Your objective = Pictures in the records below are skipped; the rest is copied exactly.

Task input =
____

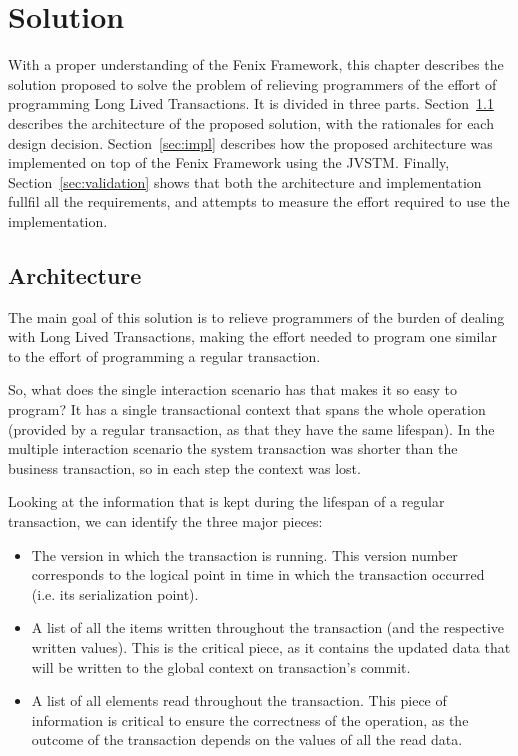 \chapter{Solution}
\label{chap:solution}

With a proper understanding of the Fenix Framework, this chapter
describes the solution proposed to solve the problem of relieving
programmers of the effort of programming Long Lived Transactions. It
is divided in three parts. Section~\ref{sec:arch} describes the
architecture of the proposed solution, with the rationales for each
design decision. Section~\ref{sec:impl} describes how the proposed
architecture was implemented on top of the Fenix Framework using the
JVSTM. Finally, Section~\ref{sec:validation} shows that both the
architecture and implementation fullfil all the requirements, and
attempts to measure the effort required to use the implementation.

\section{Architecture}
\label{sec:arch}

The main goal of this solution is to relieve programmers of the burden
of dealing with Long Lived Transactions, making the effort needed to
program one similar to the effort of programming a regular
transaction.

So, what does the single interaction scenario has that makes it so
easy to program? It has a single transactional context that spans the
whole operation (provided by a regular transaction, as that they have
the same lifespan). In the multiple interaction scenario the system
transaction was shorter than the business transaction, so in each step
the context was lost.

Looking at the information that is kept during the lifespan of a
regular transaction, we can identify the three major pieces:

\begin{itemize}
\item The version in which the transaction is running. This version
  number corresponds to the logical point in time in which the
  transaction occurred (i.e. its serialization point).
\item A list of all the items written throughout the transaction (and
  the respective written values). This is the critical piece, as it
  contains the updated data that will be written to the global context
  on transaction's commit.
\item A list of all elements read throughout the transaction. This
  piece of information is critical to ensure the correctness of the
  operation, as the outcome of the transaction depends on the values
  of all the read data.
\end{itemize}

____

Answer space =
 \chapter{Solution}
\label{chap:solution}

With a proper understanding of the Fenix Framework, this chapter
describes the solution proposed to solve the problem of relieving
programmers of the effort of programming Long Lived Transactions. It
is divided in three parts. Section~\ref{sec:arch} describes the
architecture of the proposed solution, with the rationales for each
design decision. Section~\ref{sec:impl} describes how the proposed
architecture was implemented on top of the Fenix Framework using the
JVSTM. Finally, Section~\ref{sec:validation} shows that both the
architecture and implementation fullfil all the requirements, and
attempts to measure the effort required to use the implementation.

\section{Architecture}
\label{sec:arch}

The main goal of this solution is to relieve programmers of the burden
of dealing with Long Lived Transactions, making the effort needed to
program one similar to the effort of programming a regular
transaction.

So, what does the single interaction scenario has that makes it so
easy to program? It has a single transactional context that spans the
whole operation (provided by a regular transaction, as that they have
the same lifespan). In the multiple interaction scenario the system
transaction was shorter than the business transaction, so in each step
the context was lost.

Looking at the information that is kept during the lifespan of a
regular transaction, we can identify the three major pieces:

\begin{itemize}
\item The version in which the transaction is running. This version
  number corresponds to the logical point in time in which the
  transaction occurred (i.e. its serialization point).
\item A list of all the items written throughout the transaction (and
  the respective written values). This is the critical piece, as it
  contains the updated data that will be written to the global context
  on transaction's commit.
\item A list of all elements read throughout the transaction. This
  piece of information is critical to ensure the correctness of the
  operation, as the outcome of the transaction depends on the values
  of all the read data.
\end{itemize}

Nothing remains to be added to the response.